**WORK INSTRUCTIONS**
Filter the records below for the word "small". Copy each line that holds it.

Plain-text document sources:
..........

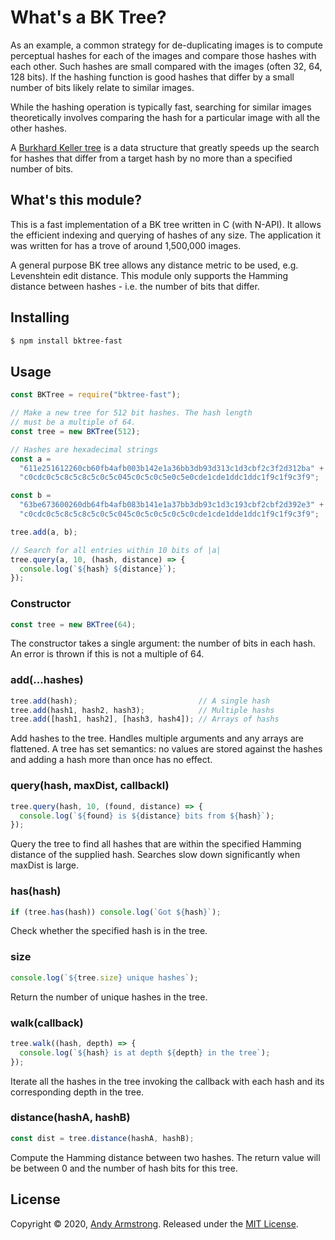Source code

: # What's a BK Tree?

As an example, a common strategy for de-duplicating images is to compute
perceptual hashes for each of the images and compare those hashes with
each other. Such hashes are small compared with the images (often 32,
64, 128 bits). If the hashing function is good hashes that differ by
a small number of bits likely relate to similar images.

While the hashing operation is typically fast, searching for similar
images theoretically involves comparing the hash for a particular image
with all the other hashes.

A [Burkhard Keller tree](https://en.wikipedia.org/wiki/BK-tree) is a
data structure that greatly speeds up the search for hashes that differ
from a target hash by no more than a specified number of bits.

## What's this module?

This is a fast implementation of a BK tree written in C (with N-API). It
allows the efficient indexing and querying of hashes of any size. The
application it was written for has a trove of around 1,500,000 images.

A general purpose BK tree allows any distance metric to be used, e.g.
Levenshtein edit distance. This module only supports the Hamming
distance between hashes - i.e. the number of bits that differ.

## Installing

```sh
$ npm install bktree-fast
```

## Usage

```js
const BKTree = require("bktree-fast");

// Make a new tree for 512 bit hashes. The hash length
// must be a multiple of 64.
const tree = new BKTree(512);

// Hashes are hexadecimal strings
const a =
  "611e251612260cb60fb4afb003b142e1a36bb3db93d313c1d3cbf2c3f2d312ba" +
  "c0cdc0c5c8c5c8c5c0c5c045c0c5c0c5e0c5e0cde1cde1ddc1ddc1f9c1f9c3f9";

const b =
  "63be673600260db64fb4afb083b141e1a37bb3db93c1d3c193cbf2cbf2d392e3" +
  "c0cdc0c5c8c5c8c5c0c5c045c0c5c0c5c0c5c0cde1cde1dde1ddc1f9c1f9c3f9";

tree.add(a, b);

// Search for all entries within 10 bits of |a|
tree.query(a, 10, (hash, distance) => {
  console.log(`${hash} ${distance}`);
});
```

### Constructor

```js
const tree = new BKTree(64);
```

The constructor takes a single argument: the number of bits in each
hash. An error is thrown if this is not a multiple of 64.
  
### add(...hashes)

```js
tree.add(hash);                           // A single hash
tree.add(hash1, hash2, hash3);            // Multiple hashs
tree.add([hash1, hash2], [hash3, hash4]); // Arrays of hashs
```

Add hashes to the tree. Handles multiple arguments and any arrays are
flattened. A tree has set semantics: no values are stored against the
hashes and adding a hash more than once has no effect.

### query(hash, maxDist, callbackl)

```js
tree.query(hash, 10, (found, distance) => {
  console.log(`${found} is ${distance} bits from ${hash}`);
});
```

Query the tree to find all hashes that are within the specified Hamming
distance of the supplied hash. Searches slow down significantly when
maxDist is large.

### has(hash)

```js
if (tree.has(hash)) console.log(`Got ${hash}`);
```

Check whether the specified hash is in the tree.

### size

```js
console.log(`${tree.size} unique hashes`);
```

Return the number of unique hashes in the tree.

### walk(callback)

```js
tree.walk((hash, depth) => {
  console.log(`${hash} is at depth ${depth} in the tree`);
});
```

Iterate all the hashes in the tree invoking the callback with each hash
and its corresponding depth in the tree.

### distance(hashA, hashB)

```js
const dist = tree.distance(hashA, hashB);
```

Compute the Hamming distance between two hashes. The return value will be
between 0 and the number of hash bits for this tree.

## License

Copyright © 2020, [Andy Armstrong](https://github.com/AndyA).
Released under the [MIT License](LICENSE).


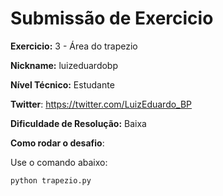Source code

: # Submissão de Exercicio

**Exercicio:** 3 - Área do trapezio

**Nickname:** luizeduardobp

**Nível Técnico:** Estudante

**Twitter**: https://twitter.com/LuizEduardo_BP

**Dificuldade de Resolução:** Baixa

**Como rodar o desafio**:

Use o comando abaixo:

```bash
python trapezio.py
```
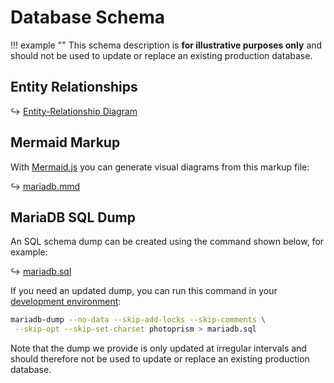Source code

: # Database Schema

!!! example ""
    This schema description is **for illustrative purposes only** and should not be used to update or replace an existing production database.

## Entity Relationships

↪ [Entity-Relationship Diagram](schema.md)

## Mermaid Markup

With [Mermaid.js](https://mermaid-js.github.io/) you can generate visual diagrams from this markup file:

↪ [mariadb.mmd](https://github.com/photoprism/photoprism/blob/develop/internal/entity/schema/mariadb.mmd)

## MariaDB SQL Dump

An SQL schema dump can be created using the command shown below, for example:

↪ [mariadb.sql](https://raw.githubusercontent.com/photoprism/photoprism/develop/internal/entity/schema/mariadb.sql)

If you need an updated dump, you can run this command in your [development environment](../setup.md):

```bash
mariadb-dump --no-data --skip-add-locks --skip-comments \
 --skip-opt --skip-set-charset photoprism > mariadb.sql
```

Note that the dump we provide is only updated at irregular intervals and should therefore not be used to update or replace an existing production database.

..........

**PROBLEM SOLUTION**
each other. Such hashes are small compared with the images (often 32,
a small number of bits likely relate to similar images.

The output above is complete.